The dollar index, which measures the currency against six peers, was last at 96.391, having tested last month’s 16-month high of 96.938 after the Fed’s announcement before retreating to as low as 96.296. 

On the other side of the dollar sell-off, the euro advanced 0.25% on Wednesday, the pound gained 0.27% and the risk-friendly Australian dollar jumped 1%. 

“It suggests to me that markets were positioned for the Fed being more hawkish than survey expectations would have you believe,” said Ray Atrill head of FX strategy at NAB. “Also that risk assets took the latest pivot so well reinforces the fact that the U.S. dollar and risk sentiment seem to be negatively correlated.” 
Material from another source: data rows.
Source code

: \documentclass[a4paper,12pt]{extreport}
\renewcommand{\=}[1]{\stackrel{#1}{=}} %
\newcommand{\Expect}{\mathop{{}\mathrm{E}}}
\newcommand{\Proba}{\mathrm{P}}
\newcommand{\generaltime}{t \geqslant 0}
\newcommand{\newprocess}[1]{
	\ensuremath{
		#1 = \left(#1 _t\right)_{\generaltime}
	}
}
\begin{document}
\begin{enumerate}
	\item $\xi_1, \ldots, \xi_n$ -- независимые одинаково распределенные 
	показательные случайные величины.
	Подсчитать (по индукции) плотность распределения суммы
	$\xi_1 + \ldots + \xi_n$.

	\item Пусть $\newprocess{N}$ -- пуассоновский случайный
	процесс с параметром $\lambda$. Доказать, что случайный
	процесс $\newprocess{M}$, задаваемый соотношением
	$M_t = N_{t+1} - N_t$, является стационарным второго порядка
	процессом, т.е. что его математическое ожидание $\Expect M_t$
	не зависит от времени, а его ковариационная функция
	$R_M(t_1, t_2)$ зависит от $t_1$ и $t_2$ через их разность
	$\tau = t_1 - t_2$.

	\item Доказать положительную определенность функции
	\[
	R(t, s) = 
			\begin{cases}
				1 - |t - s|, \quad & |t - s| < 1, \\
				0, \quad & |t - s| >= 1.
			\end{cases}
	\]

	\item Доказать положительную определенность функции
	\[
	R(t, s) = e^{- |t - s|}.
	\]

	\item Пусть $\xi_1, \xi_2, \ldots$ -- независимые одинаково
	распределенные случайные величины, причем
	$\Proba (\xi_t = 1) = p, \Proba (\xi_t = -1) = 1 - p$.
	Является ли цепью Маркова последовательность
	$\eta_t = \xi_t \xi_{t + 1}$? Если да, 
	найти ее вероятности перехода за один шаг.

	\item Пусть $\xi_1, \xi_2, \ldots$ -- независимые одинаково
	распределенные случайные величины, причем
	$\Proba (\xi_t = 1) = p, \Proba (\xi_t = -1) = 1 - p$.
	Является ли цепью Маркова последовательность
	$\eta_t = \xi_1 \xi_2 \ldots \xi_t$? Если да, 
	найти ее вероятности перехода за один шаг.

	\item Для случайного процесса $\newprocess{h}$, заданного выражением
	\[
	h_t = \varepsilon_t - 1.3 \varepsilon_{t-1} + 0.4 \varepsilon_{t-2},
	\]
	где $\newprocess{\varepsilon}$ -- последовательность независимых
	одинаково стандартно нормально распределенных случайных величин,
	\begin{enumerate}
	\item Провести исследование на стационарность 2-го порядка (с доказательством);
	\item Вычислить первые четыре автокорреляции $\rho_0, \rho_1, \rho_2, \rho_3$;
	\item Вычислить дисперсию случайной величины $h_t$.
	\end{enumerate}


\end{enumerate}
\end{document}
All three main U.S. stock indexes reversed earlier losses and climbed into positive territory after the meeting, extending gains as Fed Chair Jerome Powell struck an upbeat tone in a news conference and expressed willingness to raise interest rates as necessary to control inflation. 

Full coverage: REUTERS 
 

Oil prices rise as U.S. fuel demand jumps despite virus surge 

Oil prices rose on Thursday as U.S. implied consumer petroleum demand surged to a record high in the world’s top oil consumer even as the Omicron variant of coronavirus threatens to dent oil consumption globally. 

A signal by the U.S. Federal Reserve to tackle inflation before it derails the U.S. economy also boosted prices. 

Brent crude oil futures rose by 65 cents, or 0.9%, to $74.53 a barrel by 0436 GMT, while U.S. West Texas Intermediate (WTI) crude futures increased by 74 cents, or 1%, to $71.61. 

“Despite the current virus surge, the weekly EIA oil inventory report showed demand for petroleum products hit a record high, crude exports bounced back and national crude stocks posted a larger-than-expected draw,” said Edward Moya, senior analyst at OANDA. 

“This current Omicron wave may lead to limited restrictive measures across the U.S., but lockdowns that happened during the peak of the pandemic will not be revisited.” 

U.S. crude inventories sank by 4.6 million barrels in the week to Dec. 10, data from the U.S. Energy Information Administration showed. That was more than double expectations in a Reuters poll for a 2.1 million-barrel drop. 

Product supplied by refineries, a proxy for demand, surged in the most recent week to 23.2 million barrels per day (bpd), due to gains in gasoline, diesel and other refined products.